◆ ACTIVITY:
In the entries below, which lines run from the one containing "solve practical problems" to the one containing "course on your"? Copy exactly those lines, ends included, and no others.

◆ SUPPLIED DATA:
════
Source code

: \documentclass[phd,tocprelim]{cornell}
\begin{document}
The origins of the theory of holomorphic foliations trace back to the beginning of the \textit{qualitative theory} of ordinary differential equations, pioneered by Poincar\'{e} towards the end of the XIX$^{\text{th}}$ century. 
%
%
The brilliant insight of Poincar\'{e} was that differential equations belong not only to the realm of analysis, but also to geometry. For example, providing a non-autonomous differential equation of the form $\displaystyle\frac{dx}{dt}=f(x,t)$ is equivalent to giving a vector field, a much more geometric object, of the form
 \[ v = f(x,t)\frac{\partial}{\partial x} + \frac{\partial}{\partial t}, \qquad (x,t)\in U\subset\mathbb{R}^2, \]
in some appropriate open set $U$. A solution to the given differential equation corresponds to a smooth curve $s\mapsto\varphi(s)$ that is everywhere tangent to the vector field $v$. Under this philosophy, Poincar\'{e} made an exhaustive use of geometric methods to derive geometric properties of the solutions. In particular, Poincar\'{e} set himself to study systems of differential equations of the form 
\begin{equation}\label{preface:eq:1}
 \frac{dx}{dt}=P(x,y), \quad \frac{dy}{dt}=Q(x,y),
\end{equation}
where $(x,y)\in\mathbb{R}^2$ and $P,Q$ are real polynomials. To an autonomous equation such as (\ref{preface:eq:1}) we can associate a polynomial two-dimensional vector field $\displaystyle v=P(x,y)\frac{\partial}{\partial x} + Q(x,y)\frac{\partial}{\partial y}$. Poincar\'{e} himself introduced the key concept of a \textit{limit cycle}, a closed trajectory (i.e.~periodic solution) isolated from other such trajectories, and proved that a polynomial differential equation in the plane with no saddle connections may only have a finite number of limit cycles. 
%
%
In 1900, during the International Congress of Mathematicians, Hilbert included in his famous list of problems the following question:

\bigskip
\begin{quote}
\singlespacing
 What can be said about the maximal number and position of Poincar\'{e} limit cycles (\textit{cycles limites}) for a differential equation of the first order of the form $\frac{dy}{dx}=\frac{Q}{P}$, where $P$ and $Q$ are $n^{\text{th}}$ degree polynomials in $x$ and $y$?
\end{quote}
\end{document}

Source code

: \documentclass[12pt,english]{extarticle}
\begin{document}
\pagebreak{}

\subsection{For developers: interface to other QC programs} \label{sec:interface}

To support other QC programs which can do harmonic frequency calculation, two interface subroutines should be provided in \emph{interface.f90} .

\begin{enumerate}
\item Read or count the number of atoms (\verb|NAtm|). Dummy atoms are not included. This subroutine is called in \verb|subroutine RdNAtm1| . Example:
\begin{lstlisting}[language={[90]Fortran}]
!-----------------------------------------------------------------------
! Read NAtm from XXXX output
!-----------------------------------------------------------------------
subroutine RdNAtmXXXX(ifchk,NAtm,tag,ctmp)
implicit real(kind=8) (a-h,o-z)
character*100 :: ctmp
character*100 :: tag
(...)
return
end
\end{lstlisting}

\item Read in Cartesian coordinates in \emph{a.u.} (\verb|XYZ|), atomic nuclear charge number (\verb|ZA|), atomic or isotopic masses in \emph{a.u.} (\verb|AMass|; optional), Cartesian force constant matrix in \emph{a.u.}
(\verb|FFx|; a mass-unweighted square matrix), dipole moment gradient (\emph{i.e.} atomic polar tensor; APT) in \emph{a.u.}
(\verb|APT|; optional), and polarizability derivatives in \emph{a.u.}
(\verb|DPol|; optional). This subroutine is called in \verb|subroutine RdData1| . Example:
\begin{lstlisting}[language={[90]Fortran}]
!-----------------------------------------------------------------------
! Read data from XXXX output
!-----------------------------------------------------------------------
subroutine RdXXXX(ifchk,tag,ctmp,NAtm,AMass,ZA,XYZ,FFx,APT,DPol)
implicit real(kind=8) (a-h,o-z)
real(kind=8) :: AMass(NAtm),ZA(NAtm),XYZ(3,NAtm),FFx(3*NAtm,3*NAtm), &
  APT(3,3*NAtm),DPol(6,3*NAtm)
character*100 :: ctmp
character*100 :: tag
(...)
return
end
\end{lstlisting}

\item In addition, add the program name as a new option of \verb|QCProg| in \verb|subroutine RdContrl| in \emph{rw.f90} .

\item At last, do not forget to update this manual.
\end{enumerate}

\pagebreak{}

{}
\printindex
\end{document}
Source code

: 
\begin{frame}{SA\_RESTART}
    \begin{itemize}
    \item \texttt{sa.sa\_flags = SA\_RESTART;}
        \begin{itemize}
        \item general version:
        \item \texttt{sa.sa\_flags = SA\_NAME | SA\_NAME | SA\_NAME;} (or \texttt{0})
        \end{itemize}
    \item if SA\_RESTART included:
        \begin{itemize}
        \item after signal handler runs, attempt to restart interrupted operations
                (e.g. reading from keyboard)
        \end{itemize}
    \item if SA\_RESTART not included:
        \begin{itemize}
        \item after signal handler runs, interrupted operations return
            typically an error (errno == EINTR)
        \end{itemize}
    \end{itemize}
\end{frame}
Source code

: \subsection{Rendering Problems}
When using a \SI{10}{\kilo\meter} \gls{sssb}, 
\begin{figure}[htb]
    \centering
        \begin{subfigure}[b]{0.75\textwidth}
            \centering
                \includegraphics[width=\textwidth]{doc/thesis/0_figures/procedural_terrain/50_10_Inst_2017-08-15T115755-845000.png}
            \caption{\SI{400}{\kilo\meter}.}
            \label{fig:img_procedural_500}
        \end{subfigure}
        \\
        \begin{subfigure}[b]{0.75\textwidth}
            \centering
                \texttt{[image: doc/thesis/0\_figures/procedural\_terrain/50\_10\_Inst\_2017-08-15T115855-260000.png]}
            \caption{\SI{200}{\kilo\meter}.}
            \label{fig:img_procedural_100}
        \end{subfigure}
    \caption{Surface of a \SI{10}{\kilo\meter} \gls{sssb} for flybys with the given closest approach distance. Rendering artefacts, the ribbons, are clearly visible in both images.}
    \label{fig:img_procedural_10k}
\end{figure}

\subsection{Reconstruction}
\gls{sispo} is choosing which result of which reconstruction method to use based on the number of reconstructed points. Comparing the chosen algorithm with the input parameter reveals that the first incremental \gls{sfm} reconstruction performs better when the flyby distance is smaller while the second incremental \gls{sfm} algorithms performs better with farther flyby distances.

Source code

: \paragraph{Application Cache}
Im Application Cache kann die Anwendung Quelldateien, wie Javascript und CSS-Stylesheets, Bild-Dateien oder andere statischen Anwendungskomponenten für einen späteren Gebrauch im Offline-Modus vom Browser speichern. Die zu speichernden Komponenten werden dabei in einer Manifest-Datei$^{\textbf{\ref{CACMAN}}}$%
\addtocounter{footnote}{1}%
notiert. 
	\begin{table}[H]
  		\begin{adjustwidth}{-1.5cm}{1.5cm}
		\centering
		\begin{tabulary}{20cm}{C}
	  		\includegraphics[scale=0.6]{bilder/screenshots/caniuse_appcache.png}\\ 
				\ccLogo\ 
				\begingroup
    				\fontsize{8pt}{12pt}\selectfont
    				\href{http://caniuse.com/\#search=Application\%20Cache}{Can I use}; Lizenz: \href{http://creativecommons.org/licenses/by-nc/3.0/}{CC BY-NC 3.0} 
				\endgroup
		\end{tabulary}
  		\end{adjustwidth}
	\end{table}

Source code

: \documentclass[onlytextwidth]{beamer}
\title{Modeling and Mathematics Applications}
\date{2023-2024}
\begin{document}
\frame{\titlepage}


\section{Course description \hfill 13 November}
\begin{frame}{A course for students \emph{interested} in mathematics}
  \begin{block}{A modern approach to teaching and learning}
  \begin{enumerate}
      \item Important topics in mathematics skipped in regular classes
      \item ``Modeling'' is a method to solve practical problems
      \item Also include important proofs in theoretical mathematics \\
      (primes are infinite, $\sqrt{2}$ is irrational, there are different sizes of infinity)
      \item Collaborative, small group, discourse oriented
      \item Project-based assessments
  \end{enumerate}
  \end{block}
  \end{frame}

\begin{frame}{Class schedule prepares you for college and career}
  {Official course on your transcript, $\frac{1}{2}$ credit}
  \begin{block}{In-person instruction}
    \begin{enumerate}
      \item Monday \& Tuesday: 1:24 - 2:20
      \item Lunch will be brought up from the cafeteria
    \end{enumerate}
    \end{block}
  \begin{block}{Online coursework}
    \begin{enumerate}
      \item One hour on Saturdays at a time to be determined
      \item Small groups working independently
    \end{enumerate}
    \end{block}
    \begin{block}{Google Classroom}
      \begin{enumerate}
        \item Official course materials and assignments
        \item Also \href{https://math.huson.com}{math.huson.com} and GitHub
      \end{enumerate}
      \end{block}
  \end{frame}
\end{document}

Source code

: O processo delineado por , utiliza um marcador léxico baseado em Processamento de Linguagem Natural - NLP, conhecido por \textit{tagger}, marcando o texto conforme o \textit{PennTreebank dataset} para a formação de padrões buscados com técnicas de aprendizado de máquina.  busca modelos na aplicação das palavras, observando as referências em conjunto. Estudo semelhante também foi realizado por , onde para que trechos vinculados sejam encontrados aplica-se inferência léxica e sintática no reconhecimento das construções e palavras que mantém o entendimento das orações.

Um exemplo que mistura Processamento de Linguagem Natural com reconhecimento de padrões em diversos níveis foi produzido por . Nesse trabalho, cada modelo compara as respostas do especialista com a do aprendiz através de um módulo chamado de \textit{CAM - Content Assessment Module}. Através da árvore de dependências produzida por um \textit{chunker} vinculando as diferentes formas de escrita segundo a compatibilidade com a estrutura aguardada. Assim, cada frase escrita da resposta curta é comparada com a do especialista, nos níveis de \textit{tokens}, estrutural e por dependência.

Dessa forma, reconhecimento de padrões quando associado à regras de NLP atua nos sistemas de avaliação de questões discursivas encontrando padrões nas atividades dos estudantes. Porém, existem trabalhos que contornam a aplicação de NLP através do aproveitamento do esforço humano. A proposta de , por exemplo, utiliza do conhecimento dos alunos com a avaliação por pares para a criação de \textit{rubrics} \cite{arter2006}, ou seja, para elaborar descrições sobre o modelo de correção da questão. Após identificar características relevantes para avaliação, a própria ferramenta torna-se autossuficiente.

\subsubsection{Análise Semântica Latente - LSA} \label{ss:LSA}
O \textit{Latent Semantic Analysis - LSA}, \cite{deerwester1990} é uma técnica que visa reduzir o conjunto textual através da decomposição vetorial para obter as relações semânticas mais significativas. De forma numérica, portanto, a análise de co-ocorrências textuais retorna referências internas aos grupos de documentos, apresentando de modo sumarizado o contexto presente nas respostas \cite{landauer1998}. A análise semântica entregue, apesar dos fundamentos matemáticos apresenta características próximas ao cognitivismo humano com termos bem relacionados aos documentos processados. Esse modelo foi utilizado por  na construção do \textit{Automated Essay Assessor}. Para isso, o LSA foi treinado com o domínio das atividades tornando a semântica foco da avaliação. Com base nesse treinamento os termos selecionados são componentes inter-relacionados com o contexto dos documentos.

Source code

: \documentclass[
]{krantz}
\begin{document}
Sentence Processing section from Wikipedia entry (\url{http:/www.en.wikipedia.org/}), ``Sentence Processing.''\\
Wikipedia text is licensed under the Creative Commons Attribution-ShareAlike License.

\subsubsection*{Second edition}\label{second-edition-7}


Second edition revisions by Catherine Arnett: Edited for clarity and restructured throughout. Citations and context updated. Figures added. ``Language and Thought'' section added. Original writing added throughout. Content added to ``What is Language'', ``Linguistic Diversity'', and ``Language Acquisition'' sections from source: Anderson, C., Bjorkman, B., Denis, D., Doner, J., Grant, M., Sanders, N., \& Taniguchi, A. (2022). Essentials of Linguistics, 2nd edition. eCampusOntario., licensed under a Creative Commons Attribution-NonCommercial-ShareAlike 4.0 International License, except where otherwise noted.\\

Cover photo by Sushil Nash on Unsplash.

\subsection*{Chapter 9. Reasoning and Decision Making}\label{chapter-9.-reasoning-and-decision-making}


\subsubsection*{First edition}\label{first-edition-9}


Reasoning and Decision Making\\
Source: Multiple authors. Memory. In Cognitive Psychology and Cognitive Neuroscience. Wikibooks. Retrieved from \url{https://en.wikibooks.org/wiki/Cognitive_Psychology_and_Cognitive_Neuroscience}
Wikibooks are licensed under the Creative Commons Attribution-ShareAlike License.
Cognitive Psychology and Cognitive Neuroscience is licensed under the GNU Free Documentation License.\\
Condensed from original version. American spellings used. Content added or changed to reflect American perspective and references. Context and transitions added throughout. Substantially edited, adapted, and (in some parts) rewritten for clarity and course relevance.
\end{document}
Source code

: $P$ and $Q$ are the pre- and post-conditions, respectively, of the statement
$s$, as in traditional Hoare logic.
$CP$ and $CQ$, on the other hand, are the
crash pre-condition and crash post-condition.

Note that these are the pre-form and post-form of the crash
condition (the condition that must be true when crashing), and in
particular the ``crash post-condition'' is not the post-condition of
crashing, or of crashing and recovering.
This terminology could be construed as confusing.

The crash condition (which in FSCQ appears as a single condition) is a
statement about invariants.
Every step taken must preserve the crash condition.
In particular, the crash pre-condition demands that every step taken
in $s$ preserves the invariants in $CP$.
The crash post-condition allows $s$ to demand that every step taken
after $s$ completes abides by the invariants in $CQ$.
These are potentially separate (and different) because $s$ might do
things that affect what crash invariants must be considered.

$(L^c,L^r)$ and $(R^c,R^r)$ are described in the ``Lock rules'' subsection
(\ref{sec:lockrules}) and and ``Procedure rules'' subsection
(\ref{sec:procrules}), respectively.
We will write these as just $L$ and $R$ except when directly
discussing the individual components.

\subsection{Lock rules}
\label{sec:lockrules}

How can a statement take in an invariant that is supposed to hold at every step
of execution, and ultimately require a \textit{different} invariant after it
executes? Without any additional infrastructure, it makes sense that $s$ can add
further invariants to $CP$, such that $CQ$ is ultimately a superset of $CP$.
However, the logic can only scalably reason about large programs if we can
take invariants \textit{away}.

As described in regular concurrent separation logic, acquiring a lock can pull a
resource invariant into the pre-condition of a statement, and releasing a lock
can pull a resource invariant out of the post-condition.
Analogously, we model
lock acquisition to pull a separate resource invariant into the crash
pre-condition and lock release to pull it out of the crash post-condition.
════
◆ SOLUTION TO THIS EXERCISE:
      \item ``Modeling'' is a method to solve practical problems
      \item Also include important proofs in theoretical mathematics \\
      (primes are infinite, $\sqrt{2}$ is irrational, there are different sizes of infinity)
      \item Collaborative, small group, discourse oriented
      \item Project-based assessments
  \end{enumerate}
  \end{block}
  \end{frame}

\begin{frame}{Class schedule prepares you for college and career}
  {Official course on your transcript, $\frac{1}{2}$ credit}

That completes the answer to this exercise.